[Data]

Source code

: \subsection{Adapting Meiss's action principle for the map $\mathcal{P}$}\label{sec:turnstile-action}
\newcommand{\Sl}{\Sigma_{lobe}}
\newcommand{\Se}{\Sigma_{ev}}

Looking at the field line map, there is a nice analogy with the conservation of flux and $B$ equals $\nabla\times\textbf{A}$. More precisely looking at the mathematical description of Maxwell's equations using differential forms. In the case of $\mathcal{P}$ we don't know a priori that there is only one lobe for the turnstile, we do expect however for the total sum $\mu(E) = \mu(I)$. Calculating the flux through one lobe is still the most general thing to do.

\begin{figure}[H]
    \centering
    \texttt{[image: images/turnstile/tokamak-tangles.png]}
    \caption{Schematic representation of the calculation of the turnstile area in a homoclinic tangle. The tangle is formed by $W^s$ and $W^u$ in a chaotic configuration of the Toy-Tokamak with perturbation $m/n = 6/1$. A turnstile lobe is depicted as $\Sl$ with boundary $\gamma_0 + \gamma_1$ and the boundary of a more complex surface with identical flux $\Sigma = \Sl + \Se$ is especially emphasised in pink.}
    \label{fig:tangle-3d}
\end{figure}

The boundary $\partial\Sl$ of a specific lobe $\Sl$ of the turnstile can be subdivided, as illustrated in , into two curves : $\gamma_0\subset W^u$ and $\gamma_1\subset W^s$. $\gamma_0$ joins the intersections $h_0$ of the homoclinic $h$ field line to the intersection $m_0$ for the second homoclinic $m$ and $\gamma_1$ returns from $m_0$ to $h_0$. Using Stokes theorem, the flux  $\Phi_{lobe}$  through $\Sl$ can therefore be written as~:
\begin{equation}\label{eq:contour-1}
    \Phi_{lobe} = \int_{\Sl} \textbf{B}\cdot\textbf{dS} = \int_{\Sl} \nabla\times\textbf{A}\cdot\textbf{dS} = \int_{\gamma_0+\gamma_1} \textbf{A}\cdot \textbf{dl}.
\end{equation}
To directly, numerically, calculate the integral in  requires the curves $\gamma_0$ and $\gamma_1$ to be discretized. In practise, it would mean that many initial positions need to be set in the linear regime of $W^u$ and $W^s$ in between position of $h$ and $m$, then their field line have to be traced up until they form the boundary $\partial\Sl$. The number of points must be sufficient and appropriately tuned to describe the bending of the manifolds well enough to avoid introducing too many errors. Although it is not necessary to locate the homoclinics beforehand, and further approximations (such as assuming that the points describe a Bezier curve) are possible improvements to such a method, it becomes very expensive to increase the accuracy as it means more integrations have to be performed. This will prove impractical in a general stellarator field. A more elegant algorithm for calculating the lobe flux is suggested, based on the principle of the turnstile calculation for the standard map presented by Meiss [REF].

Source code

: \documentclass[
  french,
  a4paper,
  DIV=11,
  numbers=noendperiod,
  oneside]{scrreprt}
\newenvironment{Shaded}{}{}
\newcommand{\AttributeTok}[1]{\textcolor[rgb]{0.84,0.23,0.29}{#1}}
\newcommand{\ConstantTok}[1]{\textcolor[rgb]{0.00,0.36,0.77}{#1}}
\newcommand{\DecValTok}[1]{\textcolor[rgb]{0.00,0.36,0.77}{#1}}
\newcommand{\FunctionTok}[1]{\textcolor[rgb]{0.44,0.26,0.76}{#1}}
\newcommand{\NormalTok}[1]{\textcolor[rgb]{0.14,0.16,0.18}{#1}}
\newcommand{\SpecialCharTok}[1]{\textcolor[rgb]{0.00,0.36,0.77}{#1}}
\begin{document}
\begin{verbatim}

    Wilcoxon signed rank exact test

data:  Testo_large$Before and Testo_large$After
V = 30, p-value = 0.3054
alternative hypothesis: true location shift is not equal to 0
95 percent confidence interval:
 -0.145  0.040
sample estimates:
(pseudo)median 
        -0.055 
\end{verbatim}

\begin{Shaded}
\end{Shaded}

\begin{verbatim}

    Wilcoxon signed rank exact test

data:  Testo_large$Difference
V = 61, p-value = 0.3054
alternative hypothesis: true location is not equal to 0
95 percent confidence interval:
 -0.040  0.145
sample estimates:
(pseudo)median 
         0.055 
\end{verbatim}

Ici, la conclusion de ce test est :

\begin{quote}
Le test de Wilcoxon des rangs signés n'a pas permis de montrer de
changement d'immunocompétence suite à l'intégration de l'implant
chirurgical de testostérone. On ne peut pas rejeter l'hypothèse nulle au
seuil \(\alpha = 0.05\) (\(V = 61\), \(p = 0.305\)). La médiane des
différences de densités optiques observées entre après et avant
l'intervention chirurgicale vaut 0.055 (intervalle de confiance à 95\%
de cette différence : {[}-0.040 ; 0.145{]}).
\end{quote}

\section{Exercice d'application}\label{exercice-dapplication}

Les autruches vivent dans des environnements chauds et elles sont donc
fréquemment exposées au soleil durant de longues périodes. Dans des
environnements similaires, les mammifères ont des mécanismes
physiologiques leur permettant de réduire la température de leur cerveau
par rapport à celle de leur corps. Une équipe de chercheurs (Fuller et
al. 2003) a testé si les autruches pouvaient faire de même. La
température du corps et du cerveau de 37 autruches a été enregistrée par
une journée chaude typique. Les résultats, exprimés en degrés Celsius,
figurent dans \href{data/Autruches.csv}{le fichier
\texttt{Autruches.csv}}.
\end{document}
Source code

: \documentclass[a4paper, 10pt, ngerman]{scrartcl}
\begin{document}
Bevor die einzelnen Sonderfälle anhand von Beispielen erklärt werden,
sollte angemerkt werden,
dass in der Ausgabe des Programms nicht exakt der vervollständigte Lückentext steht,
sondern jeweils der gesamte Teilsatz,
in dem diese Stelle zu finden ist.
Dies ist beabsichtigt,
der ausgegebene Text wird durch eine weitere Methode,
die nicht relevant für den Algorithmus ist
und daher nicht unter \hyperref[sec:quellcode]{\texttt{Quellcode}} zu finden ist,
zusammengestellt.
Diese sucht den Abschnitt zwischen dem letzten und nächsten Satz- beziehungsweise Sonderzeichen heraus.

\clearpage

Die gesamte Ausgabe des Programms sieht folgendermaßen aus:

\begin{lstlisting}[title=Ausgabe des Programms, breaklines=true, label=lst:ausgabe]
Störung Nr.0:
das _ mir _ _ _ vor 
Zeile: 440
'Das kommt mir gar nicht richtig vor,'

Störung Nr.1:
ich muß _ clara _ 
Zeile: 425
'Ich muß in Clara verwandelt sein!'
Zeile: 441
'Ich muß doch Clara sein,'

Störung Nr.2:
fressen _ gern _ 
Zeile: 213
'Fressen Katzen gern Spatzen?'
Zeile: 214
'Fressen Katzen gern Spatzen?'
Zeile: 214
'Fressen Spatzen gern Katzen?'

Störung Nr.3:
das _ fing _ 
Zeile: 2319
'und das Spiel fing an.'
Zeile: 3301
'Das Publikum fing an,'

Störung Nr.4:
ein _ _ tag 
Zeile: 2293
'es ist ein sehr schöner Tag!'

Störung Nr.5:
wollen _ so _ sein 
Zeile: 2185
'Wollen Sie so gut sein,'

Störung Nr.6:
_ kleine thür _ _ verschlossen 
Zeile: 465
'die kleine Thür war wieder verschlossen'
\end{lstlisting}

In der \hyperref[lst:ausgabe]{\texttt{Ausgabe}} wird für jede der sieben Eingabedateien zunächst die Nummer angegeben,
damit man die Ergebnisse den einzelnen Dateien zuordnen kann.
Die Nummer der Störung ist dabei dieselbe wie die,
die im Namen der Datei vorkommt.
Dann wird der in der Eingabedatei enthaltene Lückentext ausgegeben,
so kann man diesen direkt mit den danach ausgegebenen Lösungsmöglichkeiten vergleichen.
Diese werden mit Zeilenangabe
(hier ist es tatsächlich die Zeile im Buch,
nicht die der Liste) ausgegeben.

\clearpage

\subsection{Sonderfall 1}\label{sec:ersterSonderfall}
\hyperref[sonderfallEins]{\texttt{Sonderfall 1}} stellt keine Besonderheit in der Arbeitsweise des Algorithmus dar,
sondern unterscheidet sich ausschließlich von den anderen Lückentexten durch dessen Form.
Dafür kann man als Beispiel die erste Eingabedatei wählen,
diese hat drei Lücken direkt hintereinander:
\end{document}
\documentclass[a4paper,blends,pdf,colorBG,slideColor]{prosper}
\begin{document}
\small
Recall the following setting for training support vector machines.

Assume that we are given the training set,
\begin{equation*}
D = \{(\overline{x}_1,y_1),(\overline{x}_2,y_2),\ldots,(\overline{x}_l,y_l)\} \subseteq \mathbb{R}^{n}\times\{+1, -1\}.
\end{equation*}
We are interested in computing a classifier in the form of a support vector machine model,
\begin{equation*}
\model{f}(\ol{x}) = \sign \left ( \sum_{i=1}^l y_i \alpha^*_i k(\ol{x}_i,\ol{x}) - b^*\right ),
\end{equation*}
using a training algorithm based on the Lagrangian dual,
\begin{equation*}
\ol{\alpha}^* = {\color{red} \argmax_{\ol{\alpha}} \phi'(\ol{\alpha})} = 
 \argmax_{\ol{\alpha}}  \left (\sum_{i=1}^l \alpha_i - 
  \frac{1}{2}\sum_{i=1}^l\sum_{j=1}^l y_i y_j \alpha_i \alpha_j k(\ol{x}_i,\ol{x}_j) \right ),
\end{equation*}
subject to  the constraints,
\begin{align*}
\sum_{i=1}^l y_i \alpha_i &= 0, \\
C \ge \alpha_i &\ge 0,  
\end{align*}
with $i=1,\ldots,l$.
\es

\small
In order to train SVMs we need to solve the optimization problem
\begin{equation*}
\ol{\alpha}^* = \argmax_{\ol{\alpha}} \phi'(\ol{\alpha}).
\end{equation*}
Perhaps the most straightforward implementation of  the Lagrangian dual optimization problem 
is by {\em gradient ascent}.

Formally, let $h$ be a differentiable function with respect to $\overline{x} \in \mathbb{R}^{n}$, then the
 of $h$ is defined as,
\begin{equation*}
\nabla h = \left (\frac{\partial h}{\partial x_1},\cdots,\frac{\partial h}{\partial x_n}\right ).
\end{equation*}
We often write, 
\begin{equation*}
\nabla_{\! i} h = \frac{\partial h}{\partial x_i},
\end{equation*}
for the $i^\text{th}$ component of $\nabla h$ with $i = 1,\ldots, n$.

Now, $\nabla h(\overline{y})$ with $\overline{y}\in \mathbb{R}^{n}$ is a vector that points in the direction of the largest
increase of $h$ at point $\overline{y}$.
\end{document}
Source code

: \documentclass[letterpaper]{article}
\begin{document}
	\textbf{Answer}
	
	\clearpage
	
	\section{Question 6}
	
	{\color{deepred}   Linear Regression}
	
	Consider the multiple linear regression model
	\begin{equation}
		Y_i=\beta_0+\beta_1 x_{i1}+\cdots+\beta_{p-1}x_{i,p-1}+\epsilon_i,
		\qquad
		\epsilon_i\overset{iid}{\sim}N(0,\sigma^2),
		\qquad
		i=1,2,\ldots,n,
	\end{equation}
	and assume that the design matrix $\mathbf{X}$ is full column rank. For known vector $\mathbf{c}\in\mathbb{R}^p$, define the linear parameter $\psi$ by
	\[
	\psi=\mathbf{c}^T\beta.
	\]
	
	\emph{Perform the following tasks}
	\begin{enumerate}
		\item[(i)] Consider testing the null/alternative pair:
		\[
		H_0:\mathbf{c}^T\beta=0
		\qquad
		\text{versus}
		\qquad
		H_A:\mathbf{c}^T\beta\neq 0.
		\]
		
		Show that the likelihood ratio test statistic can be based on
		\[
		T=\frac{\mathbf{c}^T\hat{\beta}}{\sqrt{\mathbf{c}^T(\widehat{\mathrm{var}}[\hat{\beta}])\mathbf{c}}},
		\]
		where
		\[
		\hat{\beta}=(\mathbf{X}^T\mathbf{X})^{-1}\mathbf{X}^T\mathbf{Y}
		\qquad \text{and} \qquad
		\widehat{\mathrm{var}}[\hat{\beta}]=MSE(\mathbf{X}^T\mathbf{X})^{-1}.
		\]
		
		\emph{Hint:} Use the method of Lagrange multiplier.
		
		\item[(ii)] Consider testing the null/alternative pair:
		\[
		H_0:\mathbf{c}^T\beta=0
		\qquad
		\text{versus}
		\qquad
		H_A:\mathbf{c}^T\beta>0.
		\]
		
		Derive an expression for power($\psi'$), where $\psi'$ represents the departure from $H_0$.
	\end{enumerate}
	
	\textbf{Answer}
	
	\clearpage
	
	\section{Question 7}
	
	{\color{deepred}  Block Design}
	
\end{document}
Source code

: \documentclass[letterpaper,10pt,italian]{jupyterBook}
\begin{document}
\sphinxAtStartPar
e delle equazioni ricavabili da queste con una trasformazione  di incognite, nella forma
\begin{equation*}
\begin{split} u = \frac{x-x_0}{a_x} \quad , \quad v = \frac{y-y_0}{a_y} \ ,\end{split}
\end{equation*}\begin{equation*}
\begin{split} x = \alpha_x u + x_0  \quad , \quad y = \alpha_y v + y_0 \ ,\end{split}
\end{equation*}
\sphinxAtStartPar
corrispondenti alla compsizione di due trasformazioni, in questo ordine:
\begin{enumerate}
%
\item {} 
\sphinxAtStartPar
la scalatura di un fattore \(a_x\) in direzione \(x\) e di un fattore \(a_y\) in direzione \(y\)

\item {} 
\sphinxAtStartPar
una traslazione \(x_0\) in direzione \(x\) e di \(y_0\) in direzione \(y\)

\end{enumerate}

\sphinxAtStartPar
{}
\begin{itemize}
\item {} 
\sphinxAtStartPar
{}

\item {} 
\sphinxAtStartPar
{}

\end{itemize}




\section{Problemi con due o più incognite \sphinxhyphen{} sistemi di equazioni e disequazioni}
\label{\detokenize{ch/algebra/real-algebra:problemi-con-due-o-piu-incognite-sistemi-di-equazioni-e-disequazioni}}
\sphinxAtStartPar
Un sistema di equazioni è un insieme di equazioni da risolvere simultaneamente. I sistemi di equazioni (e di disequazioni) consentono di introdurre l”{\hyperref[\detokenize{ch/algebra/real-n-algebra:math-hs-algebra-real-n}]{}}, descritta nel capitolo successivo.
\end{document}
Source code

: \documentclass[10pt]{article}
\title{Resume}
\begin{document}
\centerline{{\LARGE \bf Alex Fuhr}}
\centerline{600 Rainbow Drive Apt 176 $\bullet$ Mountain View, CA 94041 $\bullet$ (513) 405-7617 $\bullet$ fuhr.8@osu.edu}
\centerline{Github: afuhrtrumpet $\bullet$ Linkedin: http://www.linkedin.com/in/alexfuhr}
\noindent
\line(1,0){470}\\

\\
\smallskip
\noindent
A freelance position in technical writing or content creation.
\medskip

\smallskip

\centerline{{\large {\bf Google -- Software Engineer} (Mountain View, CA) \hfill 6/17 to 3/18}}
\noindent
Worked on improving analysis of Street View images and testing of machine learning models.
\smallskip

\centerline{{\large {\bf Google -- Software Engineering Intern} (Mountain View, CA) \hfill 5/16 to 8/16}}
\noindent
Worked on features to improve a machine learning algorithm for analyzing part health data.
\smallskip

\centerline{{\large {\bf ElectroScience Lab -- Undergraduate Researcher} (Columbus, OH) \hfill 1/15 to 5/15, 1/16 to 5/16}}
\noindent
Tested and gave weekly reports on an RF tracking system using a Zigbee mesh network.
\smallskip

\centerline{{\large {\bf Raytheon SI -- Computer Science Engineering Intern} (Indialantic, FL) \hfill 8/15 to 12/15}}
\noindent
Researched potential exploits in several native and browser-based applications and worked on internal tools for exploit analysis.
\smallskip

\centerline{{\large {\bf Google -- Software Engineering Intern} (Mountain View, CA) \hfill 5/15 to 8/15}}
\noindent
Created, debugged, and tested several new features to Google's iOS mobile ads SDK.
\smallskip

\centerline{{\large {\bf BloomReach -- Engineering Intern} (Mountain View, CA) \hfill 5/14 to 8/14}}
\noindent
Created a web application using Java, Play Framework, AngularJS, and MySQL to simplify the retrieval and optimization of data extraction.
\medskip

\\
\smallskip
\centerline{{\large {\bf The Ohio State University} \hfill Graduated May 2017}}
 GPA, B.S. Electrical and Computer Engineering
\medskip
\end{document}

[/Data]

Using the data above, return every line that contains the string "testing".

- [Written solution]:
		\item[(i)] Consider testing the null/alternative pair:
		\item[(ii)] Consider testing the null/alternative pair:
Worked on improving analysis of Street View images and testing of machine learning models.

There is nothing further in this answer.